- [What this task involves] The output should be all lines of the entries below in which the word "them" occurs.
[[ Listed entries, beginning ]]
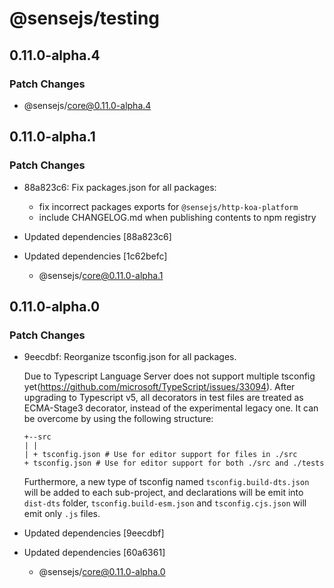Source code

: # @sensejs/testing

## 0.11.0-alpha.4

### Patch Changes

- @sensejs/core@0.11.0-alpha.4

## 0.11.0-alpha.1

### Patch Changes

- 88a823c6: Fix packages.json for all packages:

  - fix incorrect packages exports for `@sensejs/http-koa-platform`
  - include CHANGELOG.md when publishing contents to npm registry

- Updated dependencies [88a823c6]
- Updated dependencies [1c62befc]
  - @sensejs/core@0.11.0-alpha.1

## 0.11.0-alpha.0

### Patch Changes

- 9eecdbf: Reorganize tsconfig.json for all packages.

  Due to Typescript Language Server does not support multiple tsconfig yet(https://github.com/microsoft/TypeScript/issues/33094). After upgrading to Typescript v5, all decorators in test files are treated as ECMA-Stage3 decorator, instead of the experimental legacy one. It can be overcome by using the following structure:

  ```
  +--src
  | |
  | + tsconfig.json # Use for editor support for files in ./src
  + tsconfig.json # Use for editor support for both ./src and ./tests
  ```

  Furthermore, a new type of tsconfig named `tsconfig.build-dts.json` will be added to each sub-project, and declarations will be emit into `dist-dts` folder, `tsconfig.build-esm.json` and `tsconfig.cjs.json` will emit only `.js` files.

- Updated dependencies [9eecdbf]
- Updated dependencies [60a6361]
  - @sensejs/core@0.11.0-alpha.0
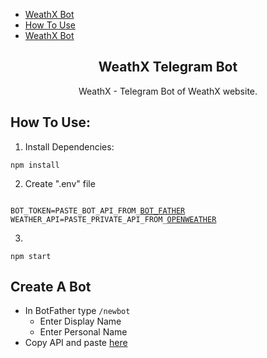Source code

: - <a href="https://t.me/weathx_bot">WeathX Bot</a>
- <a href="#how-to-use">How To Use</a>
- <a href="#create-a-bot">WeathX Bot</a>

<h2 id="title" align="center"><strong>WeathX Telegram Bot</strong></h2>

<p align="center">WeathX - Telegram Bot of WeathX website. </p>

<h2 id="how-to-use"><strong>How To Use:</strong></h2>

1. Install Dependencies:

```
npm install
```

2. Create ".env" file

<code id="code">
BOT_TOKEN=PASTE_BOT_API_FROM_<a href="https://t.me/BotFather">BOT_FATHER</a>
WEATHER_API=PASTE_PRIVATE_API_FROM_<a href="https://openweathermap.org/api">OPENWEATHER</a>
</code>

3.

```
npm start
```

<h2 id="create-a-bot"><strong>Create A Bot</strong></h2>

- In BotFather type `/newbot`
  - Enter Display Name
  - Enter Personal Name
- Copy API and paste <a href="#code">here</a>
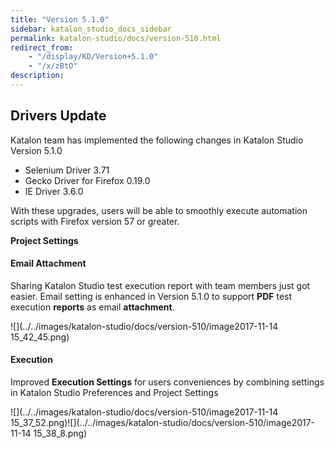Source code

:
 ```yaml
---
title: "Version 5.1.0" 
sidebar: katalon_studio_docs_sidebar
permalink: katalon-studio/docs/version-510.html 
redirect_from:
    - "/display/KD/Version+5.1.0"
    - "/x/zBtO"
description: 
---
```

Drivers Update
--------------

Katalon team has implemented the following changes in Katalon Studio Version 5.1.0

*   Selenium Driver 3.71
*   Gecko Driver for Firefox 0.19.0
*   IE Driver 3.6.0

With these upgrades, users will be able to smoothly execute automation scripts with Firefox version 57 or greater. 

**Project Settings**

#### Email Attachment

Sharing Katalon Studio test execution report with team members just got easier. Email setting is enhanced in Version 5.1.0 to support **PDF** test execution **reports** as email **attachment**.

![](../../images/katalon-studio/docs/version-510/image2017-11-14 15_42_45.png)

#### Execution

Improved **Execution Settings** for users conveniences by combining settings in Katalon Studio Preferences and Project Settings

![](../../images/katalon-studio/docs/version-510/image2017-11-14 15_37_52.png)![](../../images/katalon-studio/docs/version-510/image2017-11-14 15_38_8.png)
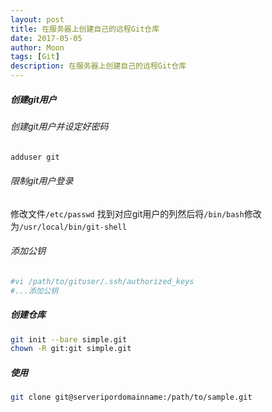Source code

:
 ```yaml
---
layout: post
title: 在服务器上创建自己的远程Git仓库
date: 2017-05-05
author: Moon
tags: [Git]
description: 在服务器上创建自己的远程Git仓库
---
```


##### 创建git用户
###### 创建git用户并设定好密码
```bash
adduser git

```
###### 限制git用户登录

修改文件`/etc/passwd`
找到对应git用户的列然后将`/bin/bash`修改为`/usr/local/bin/git-shell`

###### 添加公钥
```bash
#vi /path/to/gituser/.ssh/authorized_keys
#...添加公钥
```

##### 创建仓库
```bash
git init --bare simple.git
chown -R git:git simple.git
```
##### 使用
```bash
git clone git@serveripordomainname:/path/to/sample.git
```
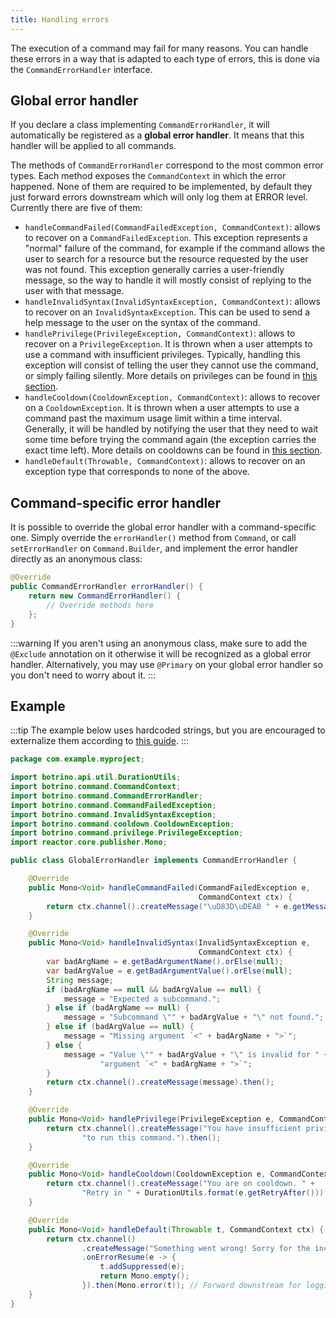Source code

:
```yaml
---
title: Handling errors
---
```


The execution of a command may fail for many reasons. You can handle these errors in a way that is adapted to each type of errors, this is done via the `CommandErrorHandler` interface.

## Global error handler

If you declare a class implementing `CommandErrorHandler`, it will automatically be registered as a **global error handler**. It means that this handler will be applied to all commands.

The methods of `CommandErrorHandler` correspond to the most common error types. Each method exposes the `CommandContext` in which the error happened. None of them are required to be implemented, by default they just forward errors downstream which will only log them at ERROR level. Currently there are five of them:

* `handleCommandFailed(CommandFailedException, CommandContext)`: allows to recover on a `CommandFailedException`. This exception represents a "normal" failure of the command, for example if the command allows the user to search for a resource but the resource requested by the user was not found. This exception generally carries a user-friendly message, so the way to handle it will mostly consist of replying to the user with that message.
* `handleInvalidSyntax(InvalidSyntaxException, CommandContext)`: allows to recover on an `InvalidSyntaxException`. This can be used to send a help message to the user on the syntax of the command.
* `handlePrivilege(PrivilegeException, CommandContext)`: allows to recover on a `PrivilegeException`. It is thrown when a user attempts to use a command with insufficient privileges. Typically, handling this exception will consist of telling the user they cannot use the command, or simply failing silently. More details on privileges can be found in [this section](privileges.md).
* `handleCooldown(CooldownException, CommandContext)`: allows to recover on a `CooldownException`. It is thrown when a user attempts to use a command past the maximum usage limit within a time interval. Generally, it will be handled by notifying the user that they need to wait some time before trying the command again (the exception carries the exact time left). More details on cooldowns can be found in [this section](cooldowns.md).
* `handleDefault(Throwable, CommandContext)`: allows to recover on an exception type that corresponds to none of the above.

## Command-specific error handler

It is possible to override the global error handler with a command-specific one. Simply override the `errorHandler()` method from `Command`, or call `setErrorHandler` on `Command.Builder`, and implement the error handler directly as an anonymous class:

```java
@Override
public CommandErrorHandler errorHandler() {
    return new CommandErrorHandler() {
        // Override methods here
    };
}
```

:::warning
If you aren't using an anonymous class, make sure to add the `@Exclude` annotation on it otherwise it will be recognized as a global error handler. Alternatively, you may use `@Primary` on your global error handler so you don't need to worry about it.
:::

## Example

:::tip
The example below uses hardcoded strings, but you are encouraged to externalize them according to [this guide](../api/i18n.md).
:::

```java
package com.example.myproject;

import botrino.api.util.DurationUtils;
import botrino.command.CommandContext;
import botrino.command.CommandErrorHandler;
import botrino.command.CommandFailedException;
import botrino.command.InvalidSyntaxException;
import botrino.command.cooldown.CooldownException;
import botrino.command.privilege.PrivilegeException;
import reactor.core.publisher.Mono;

public class GlobalErrorHandler implements CommandErrorHandler {

    @Override
    public Mono<Void> handleCommandFailed(CommandFailedException e,
                                          CommandContext ctx) {
        return ctx.channel().createMessage("\uD83D\uDEAB " + e.getMessage()).then();
    }

    @Override
    public Mono<Void> handleInvalidSyntax(InvalidSyntaxException e,
                                          CommandContext ctx) {
        var badArgName = e.getBadArgumentName().orElse(null);
        var badArgValue = e.getBadArgumentValue().orElse(null);
        String message;
        if (badArgName == null && badArgValue == null) {
            message = "Expected a subcommand.";
        } else if (badArgName == null) {
            message = "Subcommand \"" + badArgValue + "\" not found.";
        } else if (badArgValue == null) {
            message = "Missing argument `<" + badArgName + ">`";
        } else {
            message = "Value \"" + badArgValue + "\" is invalid for " +
                    "argument `<" + badArgName + ">`";
        }
        return ctx.channel().createMessage(message).then();
    }

    @Override
    public Mono<Void> handlePrivilege(PrivilegeException e, CommandContext ctx) {
        return ctx.channel().createMessage("You have insufficient privileges " +
                "to run this command.").then();
    }

    @Override
    public Mono<Void> handleCooldown(CooldownException e, CommandContext ctx) {
        return ctx.channel().createMessage("You are on cooldown. " +
                "Retry in " + DurationUtils.format(e.getRetryAfter())).then();
    }

    @Override
    public Mono<Void> handleDefault(Throwable t, CommandContext ctx) {
        return ctx.channel()
                .createMessage("Something went wrong! Sorry for the inconvenience.")
                .onErrorResume(e -> {
                    t.addSuppressed(e);
                    return Mono.empty();
                }).then(Mono.error(t)); // Forward downstream for logging
    }
}

```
[[ Listed entries, end ]]
- [Reply to the task]
The methods of `CommandErrorHandler` correspond to the most common error types. Each method exposes the `CommandContext` in which the error happened. None of them are required to be implemented, by default they just forward errors downstream which will only log them at ERROR level. Currently there are five of them:
The example below uses hardcoded strings, but you are encouraged to externalize them according to [this guide](../api/i18n.md).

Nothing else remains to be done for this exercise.